Justice Musa Kurya of a Federal High Court in Lagos on Friday entered judgment in favour of the Lagos State Government in a suit by some deportees over breach of rights.
The applicants, Rosemary Nathaniel, Friday Ndukwe, Grace Igbochi, Ugulori Tutua, Chinyere Nicholas and Osondu Mbuto filed the suit on their behalf and 77 others, seeking enforcement of their rights.
Joined as respondents in the suit are the Lagos State Government, the state attorney-general and the commissioner of police in the state.
The applicants had sought a declaration that their alleged arrest, remand and forceful deportation from Lagos to Onitsha, Anambra State, in 2012 by the government, on the ground that they were non-indigenes of Lagos, was a violation of their personal liberty and freedom of movement.
The applicants had prayed the court to declare that the alleged action was a violation of Sections 35, 41(1) and 42 of the Constitution and Articles 6,12, 2 and 28 of the African Charter on Human and People’s Rights.
They wanted the court to award damages in the sum of N2 billion against the Lagos State Government and its agents, for the alleged breach of rights.
The applicants had also sought an order of the court compelling the respondents to apologise to them in at least three national dailies.
Justice Kurya held that there were conflicts in the affidavit evidence tendered by both parties, which ought to be resolved by oral evidence.
He said that efforts were made to serve the respondents with the court processes.
“Efforts have been made to get the respondents served, and from the proof of service, they have been served consequent upon which they filed their counter-affidavit.
“The respondents’ case is a complete denial of the facts and circumstances as put forward by the applicants.
“The respondents said in their affidavit that they did not deport the applicants to any place outside the territory of Lagos State at anytime.
“They said that, in furtherance of state government’s policy to cater for the welfare of citizens irrespective of their origins, the applicants were rescued from different parts of state while they were begging for arms and engaging in vices.
“The respondents said that those who could not provide details of their places of residence or businesses were taken to a rehabilitation centre at Majidun, Lagos, and given an opportunity to acquire vocational skills.
“They said that it was three months after that the applicants’ home state contacted the respondents and the applicant, who had successfully completed their programme and indicated their intention to rejoin their families.
“The respondents decided to assist the applicants in getting back to their families.

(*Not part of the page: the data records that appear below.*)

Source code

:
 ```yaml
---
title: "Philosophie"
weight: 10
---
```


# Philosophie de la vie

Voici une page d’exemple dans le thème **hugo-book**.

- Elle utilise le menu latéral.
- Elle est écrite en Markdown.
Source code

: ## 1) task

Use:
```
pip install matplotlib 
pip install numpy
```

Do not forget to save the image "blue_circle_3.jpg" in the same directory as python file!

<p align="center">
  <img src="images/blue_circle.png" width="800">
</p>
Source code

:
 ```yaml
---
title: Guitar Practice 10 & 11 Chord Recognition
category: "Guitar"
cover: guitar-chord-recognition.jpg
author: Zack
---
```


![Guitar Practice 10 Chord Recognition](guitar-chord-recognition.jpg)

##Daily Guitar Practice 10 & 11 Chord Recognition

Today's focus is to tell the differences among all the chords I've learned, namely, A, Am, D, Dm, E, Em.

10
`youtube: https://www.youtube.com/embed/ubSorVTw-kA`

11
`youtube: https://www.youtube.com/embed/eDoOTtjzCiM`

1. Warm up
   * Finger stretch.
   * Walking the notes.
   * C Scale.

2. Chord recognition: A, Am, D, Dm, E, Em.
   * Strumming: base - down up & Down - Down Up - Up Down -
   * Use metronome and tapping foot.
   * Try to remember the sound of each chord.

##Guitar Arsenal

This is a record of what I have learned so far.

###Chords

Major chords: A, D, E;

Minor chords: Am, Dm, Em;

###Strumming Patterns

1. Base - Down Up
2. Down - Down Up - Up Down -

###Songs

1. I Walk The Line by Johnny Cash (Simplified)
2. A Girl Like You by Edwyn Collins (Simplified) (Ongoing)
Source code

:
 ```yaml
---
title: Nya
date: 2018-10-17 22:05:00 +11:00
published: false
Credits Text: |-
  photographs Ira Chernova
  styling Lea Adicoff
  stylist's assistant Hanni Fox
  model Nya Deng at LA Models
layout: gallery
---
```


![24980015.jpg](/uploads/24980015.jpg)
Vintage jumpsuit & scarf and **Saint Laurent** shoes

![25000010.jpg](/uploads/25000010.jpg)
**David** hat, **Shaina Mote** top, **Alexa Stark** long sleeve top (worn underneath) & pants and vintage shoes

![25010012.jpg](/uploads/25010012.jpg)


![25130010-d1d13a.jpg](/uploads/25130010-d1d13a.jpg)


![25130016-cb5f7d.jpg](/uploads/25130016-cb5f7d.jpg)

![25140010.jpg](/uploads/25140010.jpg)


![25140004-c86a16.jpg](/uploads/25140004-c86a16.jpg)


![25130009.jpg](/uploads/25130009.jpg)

“It is trite law that where there are conflicts in affidavit evidence; it is normally resolved by oral evidence, and applicant counsel did not call for such oral evidence.
“The court was therefore, left with no option but to decide the matter on available evidence.
“I do not find any substance in the case of the applicant; there seems to be truth in the respondents’ averment.
“Consequently, judgment is entered in favour of the respondents against the applicant with no cost awarded to either party,” Kurya held.
The counsel to the applicants, Mr John Nwokwu, had argued that it was unlawful for Lagos State or any other state in the country to forcefully remove a citizen of Nigeria from its geographical boundary on account of indigeneship.
Nwokwu had prayed the court to order Lagos State to go in search of the said deported Igbo indigenes and to return them to Lagos.
He had also prayed for an order restraining the respondents from further deporting the applicants out of the state.
However, the Lagos State Government argued in its counter affidavit that the applicants’ deportation to Onitsha was not done out of malice but with the intention of re-uniting them with their families.
Lagos State averred that the applicants were assisted to re-join their families after pleading that they had no homes, relatives or businesses in Lagos State.